In the entries that follow, the line with "4. cut the tempeh" opens the range and the line with "5. place marinated" closes it; repeat that range exactly, both lines included.

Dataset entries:
* * *

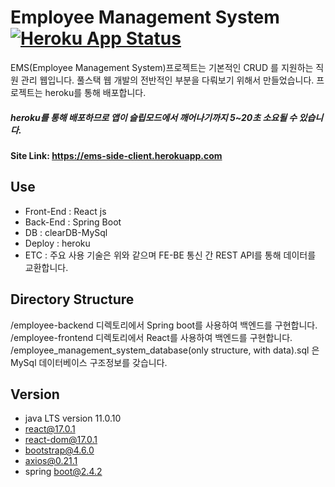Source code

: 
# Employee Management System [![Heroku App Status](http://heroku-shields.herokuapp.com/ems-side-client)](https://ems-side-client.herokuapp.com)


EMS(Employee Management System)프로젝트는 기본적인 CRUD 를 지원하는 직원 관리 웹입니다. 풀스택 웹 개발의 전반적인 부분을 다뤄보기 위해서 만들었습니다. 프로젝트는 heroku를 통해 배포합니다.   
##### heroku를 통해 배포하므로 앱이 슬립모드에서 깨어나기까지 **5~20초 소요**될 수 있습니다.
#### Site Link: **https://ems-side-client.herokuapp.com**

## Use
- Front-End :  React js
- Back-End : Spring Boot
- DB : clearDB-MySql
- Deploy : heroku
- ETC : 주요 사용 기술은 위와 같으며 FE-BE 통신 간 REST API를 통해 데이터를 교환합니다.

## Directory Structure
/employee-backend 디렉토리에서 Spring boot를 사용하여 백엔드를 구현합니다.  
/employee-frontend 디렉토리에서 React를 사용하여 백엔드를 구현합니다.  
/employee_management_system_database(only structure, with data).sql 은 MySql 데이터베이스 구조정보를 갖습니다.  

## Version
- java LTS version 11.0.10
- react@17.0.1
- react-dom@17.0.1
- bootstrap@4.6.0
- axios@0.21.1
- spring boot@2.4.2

* * *

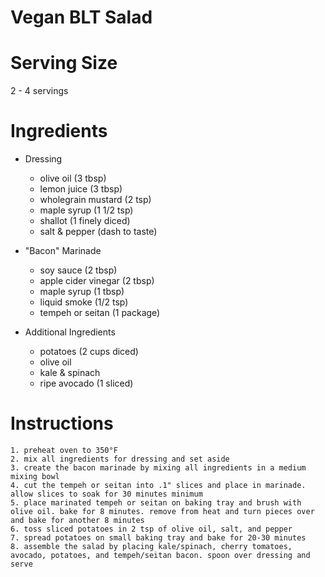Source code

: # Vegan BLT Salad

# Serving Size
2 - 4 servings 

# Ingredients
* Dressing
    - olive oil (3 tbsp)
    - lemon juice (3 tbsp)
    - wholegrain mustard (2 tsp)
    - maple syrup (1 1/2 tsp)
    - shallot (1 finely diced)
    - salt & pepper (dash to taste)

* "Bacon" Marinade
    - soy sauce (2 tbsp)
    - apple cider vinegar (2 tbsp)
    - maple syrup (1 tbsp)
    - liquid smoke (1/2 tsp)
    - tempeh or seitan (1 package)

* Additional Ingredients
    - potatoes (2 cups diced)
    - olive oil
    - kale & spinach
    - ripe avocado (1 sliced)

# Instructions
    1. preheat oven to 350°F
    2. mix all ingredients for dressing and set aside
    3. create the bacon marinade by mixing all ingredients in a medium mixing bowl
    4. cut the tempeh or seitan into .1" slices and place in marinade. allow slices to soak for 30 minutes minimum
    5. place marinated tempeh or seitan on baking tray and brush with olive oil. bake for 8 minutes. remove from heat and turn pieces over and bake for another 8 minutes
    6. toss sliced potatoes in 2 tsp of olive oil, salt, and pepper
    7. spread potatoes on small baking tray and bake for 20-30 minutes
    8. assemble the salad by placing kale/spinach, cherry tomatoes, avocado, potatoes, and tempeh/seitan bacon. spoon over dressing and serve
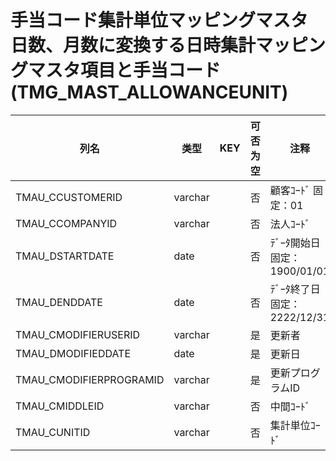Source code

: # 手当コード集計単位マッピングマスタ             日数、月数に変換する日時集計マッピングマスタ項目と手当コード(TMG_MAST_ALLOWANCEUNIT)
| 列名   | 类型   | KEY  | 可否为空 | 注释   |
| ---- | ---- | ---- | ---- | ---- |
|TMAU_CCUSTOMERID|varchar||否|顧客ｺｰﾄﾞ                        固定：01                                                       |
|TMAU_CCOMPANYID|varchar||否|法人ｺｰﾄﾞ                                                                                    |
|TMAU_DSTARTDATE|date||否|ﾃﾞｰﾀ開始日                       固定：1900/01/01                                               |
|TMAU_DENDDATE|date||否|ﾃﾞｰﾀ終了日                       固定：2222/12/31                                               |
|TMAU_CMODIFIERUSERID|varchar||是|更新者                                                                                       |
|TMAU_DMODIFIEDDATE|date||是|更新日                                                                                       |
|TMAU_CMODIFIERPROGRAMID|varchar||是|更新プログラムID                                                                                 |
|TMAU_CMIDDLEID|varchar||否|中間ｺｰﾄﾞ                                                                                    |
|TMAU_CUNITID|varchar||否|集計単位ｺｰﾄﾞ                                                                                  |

* * *

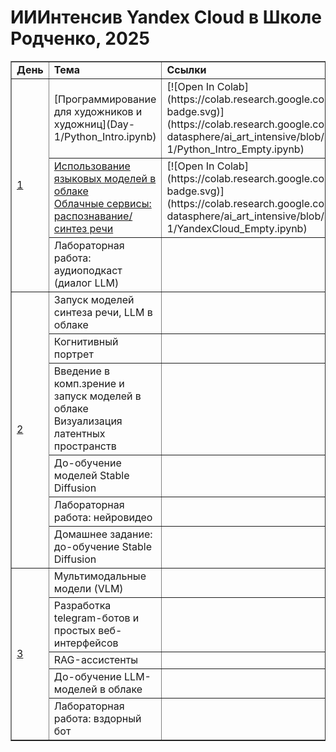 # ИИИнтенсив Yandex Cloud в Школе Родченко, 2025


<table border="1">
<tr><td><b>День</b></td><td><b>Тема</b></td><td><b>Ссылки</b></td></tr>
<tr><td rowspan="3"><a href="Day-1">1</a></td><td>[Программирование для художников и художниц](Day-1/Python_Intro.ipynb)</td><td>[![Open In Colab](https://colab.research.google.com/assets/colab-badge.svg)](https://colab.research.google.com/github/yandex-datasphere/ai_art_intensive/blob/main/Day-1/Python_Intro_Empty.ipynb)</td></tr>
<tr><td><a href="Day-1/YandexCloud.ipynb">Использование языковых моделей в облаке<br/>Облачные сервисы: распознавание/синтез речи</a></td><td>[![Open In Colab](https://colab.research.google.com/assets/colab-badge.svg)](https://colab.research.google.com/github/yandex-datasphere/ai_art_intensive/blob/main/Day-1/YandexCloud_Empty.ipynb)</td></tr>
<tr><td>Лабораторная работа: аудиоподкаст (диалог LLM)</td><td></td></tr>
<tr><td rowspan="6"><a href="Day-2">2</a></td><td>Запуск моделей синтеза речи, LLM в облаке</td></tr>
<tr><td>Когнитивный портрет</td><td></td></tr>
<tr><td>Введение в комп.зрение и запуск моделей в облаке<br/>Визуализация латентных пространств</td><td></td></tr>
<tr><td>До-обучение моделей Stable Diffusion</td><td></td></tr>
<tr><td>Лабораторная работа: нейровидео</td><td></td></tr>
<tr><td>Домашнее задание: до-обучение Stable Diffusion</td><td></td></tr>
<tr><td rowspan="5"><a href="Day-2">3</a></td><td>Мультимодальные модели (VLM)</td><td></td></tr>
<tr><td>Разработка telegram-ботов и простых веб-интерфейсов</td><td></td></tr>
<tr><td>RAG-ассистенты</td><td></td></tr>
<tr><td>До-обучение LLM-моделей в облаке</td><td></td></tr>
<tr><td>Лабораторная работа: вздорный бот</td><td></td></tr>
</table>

* * *

» Response box
    4. cut the tempeh or seitan into .1" slices and place in marinade. allow slices to soak for 30 minutes minimum
    5. place marinated tempeh or seitan on baking tray and brush with olive oil. bake for 8 minutes. remove from heat and turn pieces over and bake for another 8 minutes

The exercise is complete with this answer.